I’ve been avoiding posting to the blog, because that would tell me exactly when the last time was that I’ve really done any work on my research project. It’s been 10 weeks. I really didn’t think it was that much… My estimate would have been six. I guess the whole month around the SIGCSE conference kind of disappeared from my memory — the 212 exam, the conference, catching up afterwards. I was very busy — I did a tremendous amound of work on DrJava — but that’s still no excuse.

On DrJava, I’ve been rewriting the “Create Jar” dialog to work when both class and source files were supposed to be archived, to save its state, and to clean up the interface. After that, I added a “Go to File” dialog that narrows the list of file names down as you type. I also use this dialog for some primitive code completion that can auto-complete all file and class names. It completely ignores the context, but it can be helpful anyway.

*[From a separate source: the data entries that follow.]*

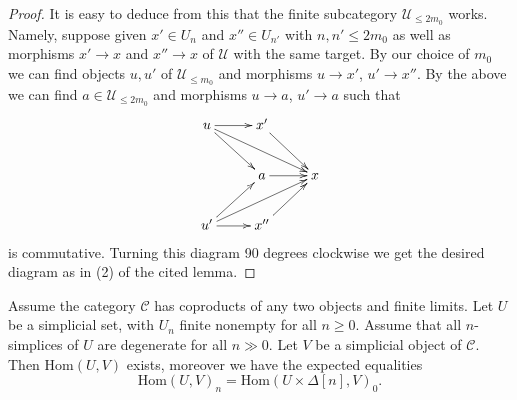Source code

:\begin{proof}
\medskip\noindent
It is easy to deduce from this that the finite subcategory
$\mathcal{U}_{\leq 2m_0}$ works. Namely, suppose given
$x' \in U_n$ and $x'' \in U_{n'}$ with $n, n' \leq 2m_0$ as well as
morphisms $x' \to x$ and $x'' \to x$ of $\mathcal{U}$
with the same target. By our choice of $m_0$ we can
find objects $u, u'$ of $\mathcal{U}_{\leq m_0}$ and
morphisms $u \to x'$, $u' \to x''$.
By the above we can find $a \in \mathcal{U}_{\leq 2m_0}$
and morphisms $u \to a$, $u' \to a$ such that
$$
\xymatrix{
u \ar[rd] \ar[rrd] \ar[r] & x' \ar[rd] & \\
& a \ar[r] & x \\
u' \ar[ru] \ar[rru] \ar[r] & x'' \ar[ru] &
}
$$
is commutative. Turning this diagram 90 degrees clockwise
we get the desired diagram as in (2) of the
cited lemma.
\end{proof}

\begin{lemma}
\label{lemma-exists-hom-from-simplicial-set-finite}
Assume the category $\mathcal{C}$
has coproducts of any two objects and finite
limits. Let $U$ be a simplicial set, with $U_n$ finite nonempty
for all $n \geq 0$. Assume that all $n$-simplices
of $U$ are degenerate for all $n \gg 0$.
Let $V$ be a simplicial object of $\mathcal{C}$.
Then $\text{Hom}(U, V)$ exists, moreover
we have the expected equalities
$$
\text{Hom}(U, V)_n = \text{Hom}(U \times \Delta[n], V)_0.
$$
\end{lemma}

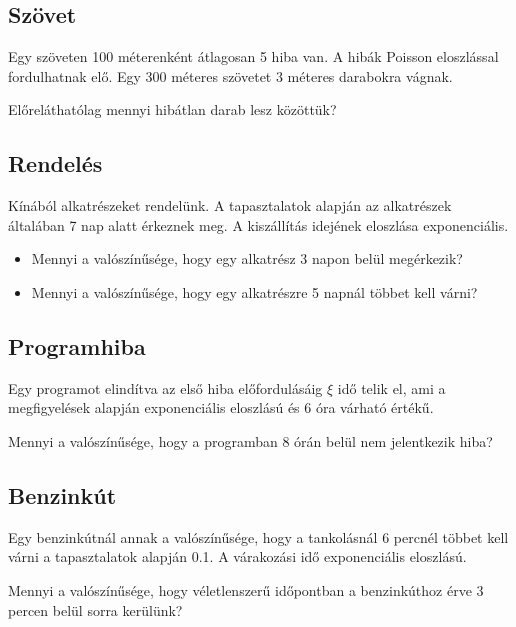 \documentclass[a4paper]{article}
\begin{document}

\subsection{Szövet}

Egy szöveten 100 méterenként átlagosan 5 hiba van.
A hibák Poisson eloszlással fordulhatnak elő.
Egy 300 méteres szövetet 3 méteres darabokra vágnak.

\medskip

Előreláthatólag mennyi hibátlan darab lesz közöttük?

\subsection{Rendelés}

Kínából alkatrészeket rendelünk.
A tapasztalatok alapján az alkatrészek általában 7 nap alatt érkeznek meg.
A kiszállítás idejének eloszlása exponenciális.

\medskip

\begin{itemize}
\item Mennyi a valószínűsége, hogy egy alkatrész 3 napon belül megérkezik?
\item Mennyi a valószínűsége, hogy egy alkatrészre 5 napnál többet kell várni?
\end{itemize}

\subsection{Programhiba}

Egy programot elindítva az első hiba előfordulásáig $\xi$ idő telik el, ami a megfigyelések alapján exponenciális eloszlású és 6 óra várható értékű.

\medskip

Mennyi a valószínűsége, hogy a programban 8 órán belül nem jelentkezik hiba?

\subsection{Benzinkút}

Egy benzinkútnál annak a valószínűsége, hogy a tankolásnál 6 percnél többet kell várni a tapasztalatok alapján 0.1.
A várakozási idő exponenciális eloszlású.

\medskip

Mennyi a valószínűsége, hogy véletlenszerű időpontban a benzinkúthoz érve 3 percen belül sorra kerülünk?
\end{document}

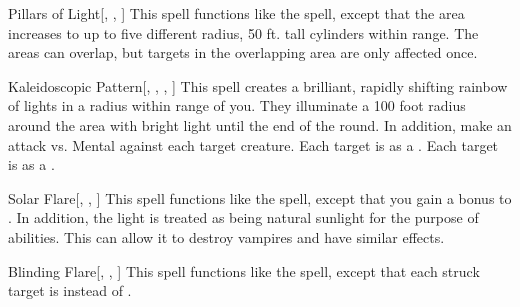 \lowercase{\hypertarget{spell:Pillars of Light}{}}\label{spell:Pillars of Light}
\begin{freeability}[Rank 4]{\hypertarget{spell:Pillars of Light}{Pillars of Light}}[, , ]
This spell functions like the  spell, except that the area increases to up to five different \areasmall radius, 50 ft. tall cylinders within range.
The areas can overlap, but targets in the overlapping area are only affected once.
\end{freeability}
\vspace{0.25em}



\lowercase{\hypertarget{spell:Kaleidoscopic Pattern}{}}\label{spell:Kaleidoscopic Pattern}
\begin{freeability}[Rank 5]{\hypertarget{spell:Kaleidoscopic Pattern}{Kaleidoscopic Pattern}}[, , , ]
This spell creates a brilliant, rapidly shifting rainbow of lights in a \areasmall radius within \rngmed range of you.
They illuminate a 100 foot radius around the area with bright light until the end of the round.
In addition, make an attack vs. Mental against each target creature.
\hit Each target is \dazed as a .
\crit Each target is \disoriented as a .
\end{freeability}
\vspace{0.25em}



\lowercase{\hypertarget{spell:Solar Flare}{}}\label{spell:Solar Flare}
\begin{freeability}[Rank 5]{\hypertarget{spell:Solar Flare}{Solar Flare}}[, , ]
This spell functions like the  spell, except that you gain a  bonus to .
In addition, the light is treated as being natural sunlight for the purpose of abilities.
This can allow it to destroy vampires and have similar effects.
\end{freeability}
\vspace{0.25em}



\lowercase{\hypertarget{spell:Blinding Flare}{}}\label{spell:Blinding Flare}
\begin{freeability}[Rank 7]{\hypertarget{spell:Blinding Flare}{Blinding Flare}}[, , ]
This spell functions like the  spell, except that each struck target is  instead of .
\end{freeability}
\vspace{0.25em}



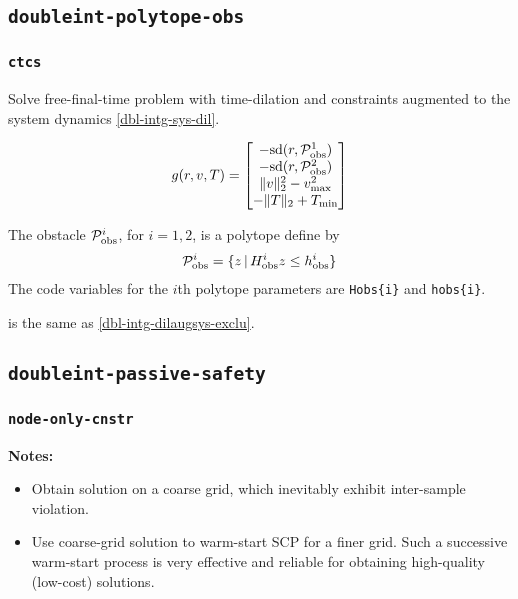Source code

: \documentclass[11pt,a4paper]{article}
\begin{document}
\subsection{\texttt{doubleint-polytope-obs}}

\subsubsection{\texttt{ctcs}}

Solve free-final-time problem with time-dilation and constraints augmented to the system dynamics \eqref{dbl-intg-sys-dil}.

\begin{align*}
    g(r,v,T) = \begin{bmatrix}
                  -\mathrm{sd}(r,\mathcal{P}^1_{\mathrm{obs}})\\
                  -\mathrm{sd}(r,\mathcal{P}^2_{\mathrm{obs}})\\
                  \|v\|_2^2 - v_{\max}^2\\
                  -\|T\|_2 + T_{\min}
               \end{bmatrix}
\end{align*}

The obstacle $\mathcal{P}^i_{\mathrm{obs}}$, for $i=1,2$, is a polytope define by
\begin{align*}
    \mathcal{P}^i_{\mathrm{obs}} = \{z\,|\,H^i_{\mathrm{obs}}z \le h^i_{\text{obs}}\}
\end{align*}
The code variables for the $i$th polytope parameters are \verb|Hobs{i}| and \verb|hobs{i}|.

 is the same as \eqref{dbl-intg-dilaugsys-exclu}.

\subsection{\texttt{doubleint-passive-safety}}

\subsubsection{\texttt{node-only-cnstr}}

\textbf{Notes:}
\begin{itemize}
    \item Obtain solution on a coarse grid, which inevitably exhibit inter-sample violation.
    \item Use coarse-grid solution to warm-start SCP for a finer grid. Such a successive warm-start process is very effective and reliable for obtaining high-quality (low-cost) solutions.
\end{itemize}
\end{document}

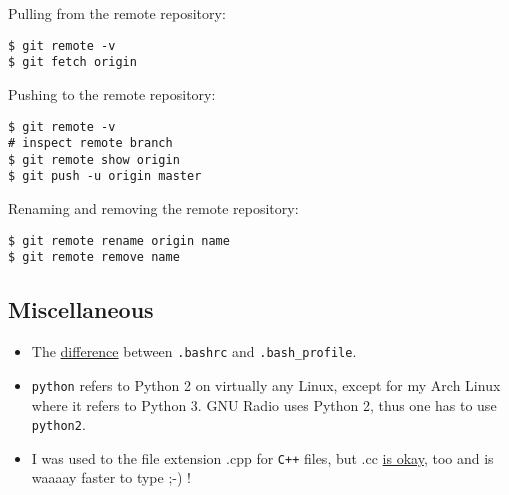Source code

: \documentclass{article}
\begin{document}
Pulling from the remote repository:

\begin{verbatim}
$ git remote -v
$ git fetch origin
\end{verbatim}

Pushing to the remote repository:

\begin{verbatim}
$ git remote -v
# inspect remote branch
$ git remote show origin
$ git push -u origin master
\end{verbatim}

Renaming and removing the remote repository:

\begin{verbatim}
$ git remote rename origin name
$ git remote remove name 
\end{verbatim}

\subsection{Miscellaneous}

\begin{itemize}
	\item The \href{http://www.joshstaiger.org/archives/2005/07/bash_profile_vs.html }{difference} between \verb|.bashrc| and \verb|.bash_profile|.
	
	\item \verb|python| refers to Python 2 on virtually any Linux, except for my Arch Linux where it refers to Python 3. GNU Radio uses Python 2, thus one has to use \verb|python2|. 
	
	\item I was used to the file extension .cpp for \texttt{C++} files, but .cc \href{http://stackoverflow.com/questions/1545080/c-code-file-extension-cc-vs-cpp}{is okay}, too and is waaaay faster to type ;-) !
\end{itemize}
\end{document}
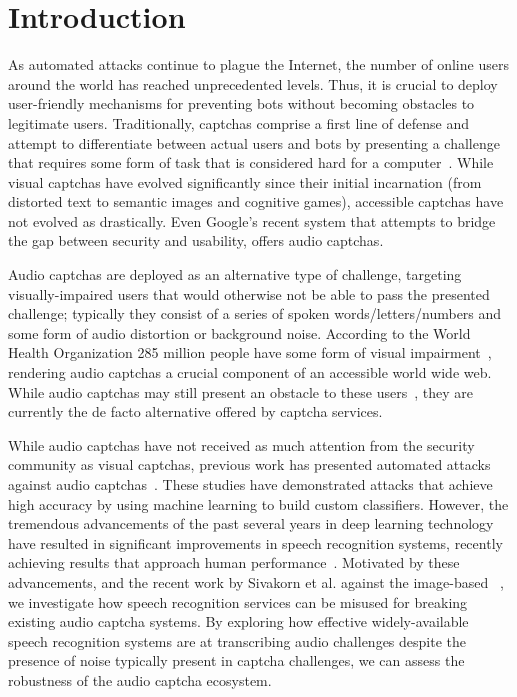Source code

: \section{Introduction}
\label{sec:intro}

As automated attacks continue to plague the Internet,
the number of online users around the world has reached unprecedented levels.
Thus, it is crucial to deploy user-friendly mechanisms for preventing bots without
becoming obstacles to legitimate users. Traditionally, captchas comprise a first
line of defense and attempt to differentiate between actual users and bots by 
presenting a challenge that requires some form of task that is considered hard 
for a computer~\cite{captcha}. While visual captchas have evolved significantly 
since their initial incarnation (from distorted text to semantic images and cognitive games),
accessible captchas have not evolved as drastically. Even Google's recent \re system that 
attempts to bridge the gap between security and usability, offers audio captchas.

Audio captchas are deployed as an alternative type of challenge, targeting
visually-impaired users that would otherwise not be able to pass the presented
challenge; typically they consist of a series of spoken words/letters/numbers 
and some form of audio distortion or background noise.
According to the World Health Organization 285 million people have 
some form of visual impairment~\cite{impaired}, rendering audio captchas a
crucial component of an accessible world wide web. While audio captchas may still present
an obstacle to these users~\cite{sauer2008towards,bigham2008inspiring,bigham2009evaluating},
they are currently the de facto alternative offered by captcha services.

While audio captchas have not received as much attention from the security community as visual captchas,
previous work has presented automated attacks against audio captchas~\cite{Sano2013,Bursztein2009,
meutzner2014using,tam2009breaking,bursztein2011failure}. These studies have demonstrated attacks
that achieve high accuracy by using machine learning to build custom classifiers.
However, the tremendous advancements of the past several years in deep learning technology have
resulted in significant improvements in speech recognition systems, recently achieving
results that approach human performance~\cite{ibm_blog,saon2017english}. Motivated
by these advancements, and the recent work by Sivakorn et al. against the image-based
\re~\cite{sivakorn:eurosp16}, we investigate how speech recognition services
can be misused for breaking existing audio captcha systems. By exploring how effective
widely-available speech recognition systems are at transcribing audio challenges despite 
the presence of noise typically present in captcha challenges, we can assess the robustness 
of the audio captcha ecosystem.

After that, I realized that recent changes rendered the debugger pretty much unusable: Because the interactions pane is now being reset before the main document is run — which involves turning off the debugger — and because traditionally all breakpoints were lost when the debugger was turned off, you couldn’t really do any debugging. I made breakpoints and watches persistent, they’re actually saved in the project. Breakpoints can even be disabled without removing them. And if a breakpoint is on a non-executable line, it will be disabled with a warning message. Unfortunately, because the code to detect that is very slow, I only do that if the document is shorter than 500 lines.

In the last few days, I fixed a lot of bugs since we’re gearing up to make a new beta release. I changed find/replace from a recursive implementation to an iterative one — when searching within the DrJava codebase, we were actually running out of stack or heap space.

I’ve been insanely productive. Unfortunately, in the grand scheme of things, I’m just working on the wrong project. For about two weeks now I’ve been saying “I’m going to do this one thing, and then I’m done with DrJava”. But there are always more things to do, and quite frankly I enjoy working on DrJava a lot. This is the first time in a while that I just get to code away. Development work is so much easier than research.

That “one thing” that I still have on my list now is a change of the way DrJava handles exceptions. The exceptions dialog is too obtrusive — quite often, the program can gracefully continue, so it’s not necessary to thrust the exception in the user’s face. Sometimes, the dialog can even completely lock down the program. I intend to turn the exceptions dialog into a log that the user can browse if so desired.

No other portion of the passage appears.